====== DATA SUPPLIED ======
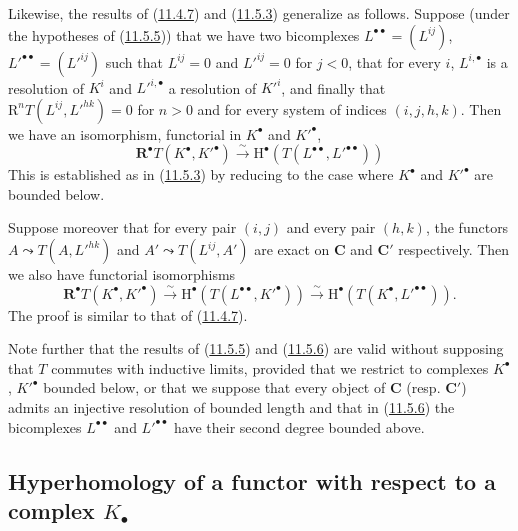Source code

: \begin{env}[11.5.6]
\label{0.11.5.6}
Likewise, the results of (\hyperref[0.11.4.7]{11.4.7}) and
(\hyperref[0.11.5.3]{11.5.3}) generalize as follows. Suppose (under
the hypotheses of (\hyperref[0.11.5.5]{11.5.5})) that we have two
bicomplexes $L^{\bullet\bullet}=(L^{ij})$,
$L'^{\bullet\bullet}=(L'^{ij})$ such that $L^{ij}=0$ and $L'^{ij}=0$ for
$j<0$, that for every $i$, $L^{i,\bullet}$ is a resolution of $K^i$ and
$L'^{i,\bullet}$ a resolution of $K'^i$, and finally that
$\mathrm R^nT(L^{ij},L'^{hk})=0$ for $n>0$ and for every system of indices
$(i,j,h,k)$. Then we have an isomorphism, functorial in $K^\bullet$ and
$K'^\bullet$,
\[
  \label{0.11.5.6.1}
  \mathbf R^\bullet T(K^\bullet,K'^\bullet)\xrightarrow{\sim}
  \mathrm H^\bullet(T(L^{\bullet\bullet},L'^{\bullet\bullet}))
  \tag{11.5.6.1}
\]
This is established as in (\hyperref[0.11.5.3]{11.5.3}) by reducing to the
case where $K^\bullet$ and $K'^\bullet$ are bounded below.

Suppose moreover that for every pair $(i,j)$ and every pair $(h,k)$,
the functors $A\leadsto T(A,L'^{hk})$ and $A'\leadsto T(L^{ij},A')$ are
exact on $\boldsymbol{C}$ and $\boldsymbol{C}'$ respectively. Then we also have
functorial isomorphisms
\[
  \label{0.11.5.6.2}
  \mathbf R^\bullet T(K^\bullet,K'^\bullet)
  \xrightarrow{\sim}\mathrm H^\bullet(T(L^{\bullet\bullet},K'^\bullet))
  \xrightarrow{\sim}\mathrm H^\bullet(T(K^\bullet,L'^{\bullet\bullet})).
  \tag{11.5.6.2}
\]
The proof is similar to that of
(\hyperref[0.11.4.7]{11.4.7}).
\end{env}

\begin{env}[11.5.7]
\label{0.11.5.7}
Note further that the results of (\hyperref[0.11.5.5]{11.5.5}) and
(\hyperref[0.11.5.6]{11.5.6}) are valid without supposing that $T$ commutes
with inductive limits, provided that we restrict to complexes
$K^\bullet$, $K'^\bullet$ bounded below, or that we suppose that every
object of $\boldsymbol{C}$ (resp. $\boldsymbol{C}'$) admits an injective resolution of
bounded length and that in (\hyperref[0.11.5.6]{11.5.6}) the bicomplexes
$L^{\bullet\bullet}$ and $L'^{\bullet\bullet}$ have their second degree bounded
above.
\end{env}

\subsection{Hyperhomology of a functor with respect to a complex
$K_\bullet$}
\label{subsection:0.11.6}

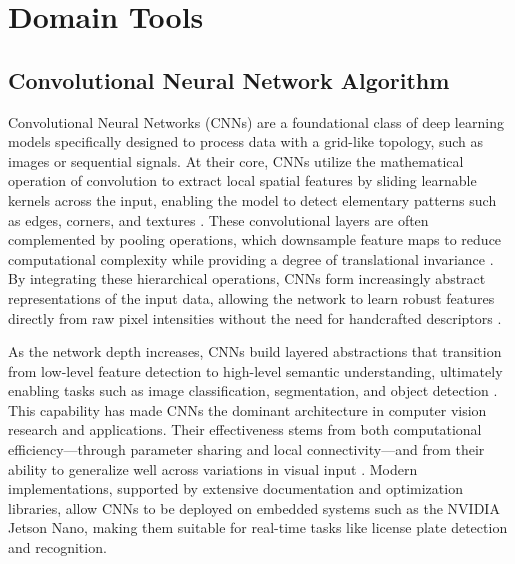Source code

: %
%
%

\chapter{Domain Tools}


\section{Convolutional Neural Network Algorithm}

\noindent
Convolutional Neural Networks (CNNs) are a foundational class of deep learning models specifically designed to process data with a grid-like topology, such as images or sequential signals. At their core, CNNs utilize the mathematical operation of convolution to extract local spatial features by sliding learnable kernels across the input, enabling the model to detect elementary patterns such as edges, corners, and textures \cite{goodfellow2016deep}. These convolutional layers are often complemented by pooling operations, which downsample feature maps to reduce computational complexity while providing a degree of translational invariance \cite{insights2018cnn}. By integrating these hierarchical operations, CNNs form increasingly abstract representations of the input data, allowing the network to learn robust features directly from raw pixel intensities without the need for handcrafted descriptors \cite{purwono2020understanding}.

As the network depth increases, CNNs build layered abstractions that transition from low-level feature detection to high-level semantic understanding, ultimately enabling tasks such as image classification, segmentation, and object detection \cite{lecun1998gradient}. This capability has made CNNs the dominant architecture in computer vision research and applications. Their effectiveness stems from both computational efficiency—through parameter sharing and local connectivity—and from their ability to generalize well across variations in visual input \cite{wu2025cnn}. Modern implementations, supported by extensive documentation and optimization libraries, allow CNNs to be deployed on embedded systems such as the NVIDIA Jetson Nano, making them suitable for real-time tasks like license plate detection and recognition.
======
**EXERCISE:**
Write out the data above exactly as it appears, but without any image.

**RESPONSE TO THIS EXERCISE:**
Source code

: \begin{env}[11.5.6]
\label{0.11.5.6}
Likewise, the results of (\hyperref[0.11.4.7]{11.4.7}) and
(\hyperref[0.11.5.3]{11.5.3}) generalize as follows. Suppose (under
the hypotheses of (\hyperref[0.11.5.5]{11.5.5})) that we have two
bicomplexes $L^{\bullet\bullet}=(L^{ij})$,
$L'^{\bullet\bullet}=(L'^{ij})$ such that $L^{ij}=0$ and $L'^{ij}=0$ for
$j<0$, that for every $i$, $L^{i,\bullet}$ is a resolution of $K^i$ and
$L'^{i,\bullet}$ a resolution of $K'^i$, and finally that
$\mathrm R^nT(L^{ij},L'^{hk})=0$ for $n>0$ and for every system of indices
$(i,j,h,k)$. Then we have an isomorphism, functorial in $K^\bullet$ and
$K'^\bullet$,
\[
  \label{0.11.5.6.1}
  \mathbf R^\bullet T(K^\bullet,K'^\bullet)\xrightarrow{\sim}
  \mathrm H^\bullet(T(L^{\bullet\bullet},L'^{\bullet\bullet}))
  \tag{11.5.6.1}
\]
This is established as in (\hyperref[0.11.5.3]{11.5.3}) by reducing to the
case where $K^\bullet$ and $K'^\bullet$ are bounded below.

Suppose moreover that for every pair $(i,j)$ and every pair $(h,k)$,
the functors $A\leadsto T(A,L'^{hk})$ and $A'\leadsto T(L^{ij},A')$ are
exact on $\boldsymbol{C}$ and $\boldsymbol{C}'$ respectively. Then we also have
functorial isomorphisms
\[
  \label{0.11.5.6.2}
  \mathbf R^\bullet T(K^\bullet,K'^\bullet)
  \xrightarrow{\sim}\mathrm H^\bullet(T(L^{\bullet\bullet},K'^\bullet))
  \xrightarrow{\sim}\mathrm H^\bullet(T(K^\bullet,L'^{\bullet\bullet})).
  \tag{11.5.6.2}
\]
The proof is similar to that of
(\hyperref[0.11.4.7]{11.4.7}).
\end{env}

\begin{env}[11.5.7]
\label{0.11.5.7}
Note further that the results of (\hyperref[0.11.5.5]{11.5.5}) and
(\hyperref[0.11.5.6]{11.5.6}) are valid without supposing that $T$ commutes
with inductive limits, provided that we restrict to complexes
$K^\bullet$, $K'^\bullet$ bounded below, or that we suppose that every
object of $\boldsymbol{C}$ (resp. $\boldsymbol{C}'$) admits an injective resolution of
bounded length and that in (\hyperref[0.11.5.6]{11.5.6}) the bicomplexes
$L^{\bullet\bullet}$ and $L'^{\bullet\bullet}$ have their second degree bounded
above.
\end{env}

\subsection{Hyperhomology of a functor with respect to a complex
$K_\bullet$}
\label{subsection:0.11.6}

Source code

: %
%
%

\chapter{Domain Tools}


\section{Convolutional Neural Network Algorithm}

\noindent
Convolutional Neural Networks (CNNs) are a foundational class of deep learning models specifically designed to process data with a grid-like topology, such as images or sequential signals. At their core, CNNs utilize the mathematical operation of convolution to extract local spatial features by sliding learnable kernels across the input, enabling the model to detect elementary patterns such as edges, corners, and textures \cite{goodfellow2016deep}. These convolutional layers are often complemented by pooling operations, which downsample feature maps to reduce computational complexity while providing a degree of translational invariance \cite{insights2018cnn}. By integrating these hierarchical operations, CNNs form increasingly abstract representations of the input data, allowing the network to learn robust features directly from raw pixel intensities without the need for handcrafted descriptors \cite{purwono2020understanding}.

As the network depth increases, CNNs build layered abstractions that transition from low-level feature detection to high-level semantic understanding, ultimately enabling tasks such as image classification, segmentation, and object detection \cite{lecun1998gradient}. This capability has made CNNs the dominant architecture in computer vision research and applications. Their effectiveness stems from both computational efficiency—through parameter sharing and local connectivity—and from their ability to generalize well across variations in visual input \cite{wu2025cnn}. Modern implementations, supported by extensive documentation and optimization libraries, allow CNNs to be deployed on embedded systems such as the NVIDIA Jetson Nano, making them suitable for real-time tasks like license plate detection and recognition.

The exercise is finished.